> **Task directions**
Within the listing below, how many lines feature the word "userid"? Reply with only that number.

● ● ● ●

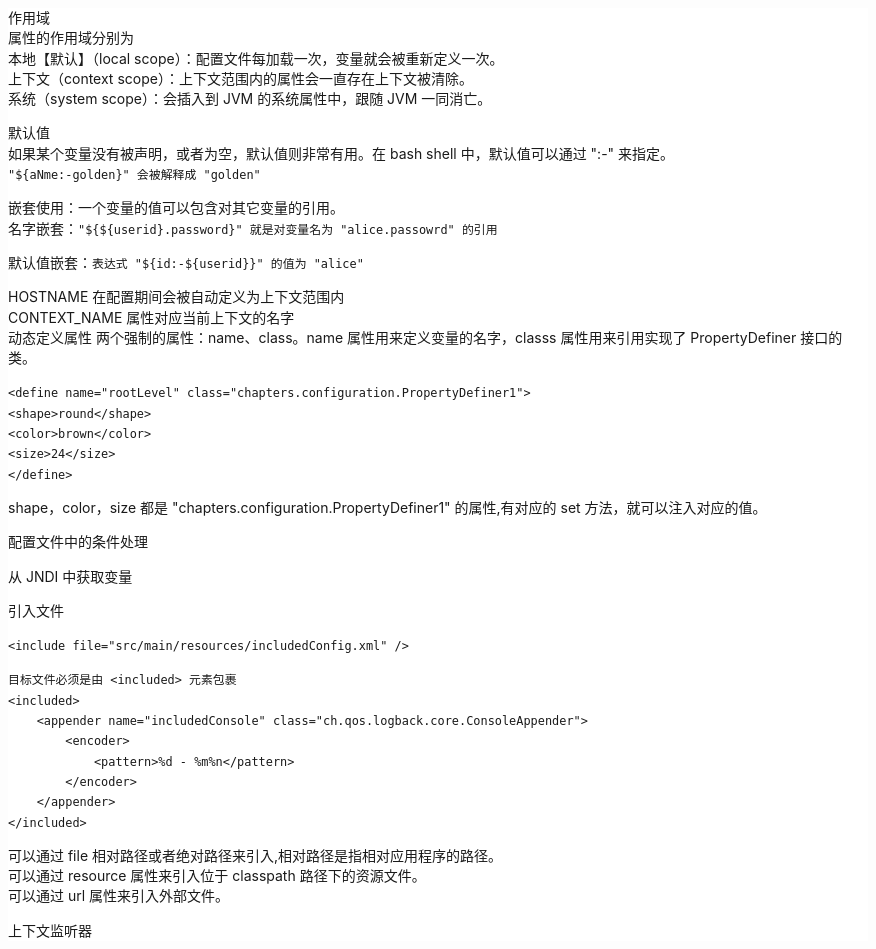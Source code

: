 作用域  
    属性的作用域分别为  
    本地【默认】（local scope）：配置文件每加载一次，变量就会被重新定义一次。  
    上下文（context scope）：上下文范围内的属性会一直存在上下文被清除。  
    系统（system scope）：会插入到 JVM 的系统属性中，跟随 JVM 一同消亡。  

默认值  
    如果某个变量没有被声明，或者为空，默认值则非常有用。在 bash shell 中，默认值可以通过 ":-" 来指定。  
    `"${aNme:-golden}" 会被解释成 "golden" `

嵌套使用：一个变量的值可以包含对其它变量的引用。  
名字嵌套：`"${${userid}.password}" 就是对变量名为 "alice.passowrd" 的引用`  

默认值嵌套：`表达式 "${id:-${userid}}" 的值为 "alice"`  

HOSTNAME 在配置期间会被自动定义为上下文范围内  
CONTEXT_NAME 属性对应当前上下文的名字  
动态定义属性 两个强制的属性：name、class。name 属性用来定义变量的名字，classs 属性用来引用实现了 PropertyDefiner 接口的类。
```
<define name="rootLevel" class="chapters.configuration.PropertyDefiner1">
<shape>round</shape>
<color>brown</color>
<size>24</size>
</define>
```  
shape，color，size 都是 "chapters.configuration.PropertyDefiner1" 的属性,有对应的 set 方法，就可以注入对应的值。  

配置文件中的条件处理  

从 JNDI 中获取变量  

引入文件  
```
<include file="src/main/resources/includedConfig.xml" />
```
```
目标文件必须是由 <included> 元素包裹
<included>
    <appender name="includedConsole" class="ch.qos.logback.core.ConsoleAppender">
        <encoder>
            <pattern>%d - %m%n</pattern>
        </encoder>
    </appender>
</included>
```

可以通过 file 相对路径或者绝对路径来引入,相对路径是指相对应用程序的路径。  
可以通过 resource 属性来引入位于 classpath 路径下的资源文件。  
可以通过 url 属性来引入外部文件。  

上下文监听器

● ● ● ●

> **Expected answer**
2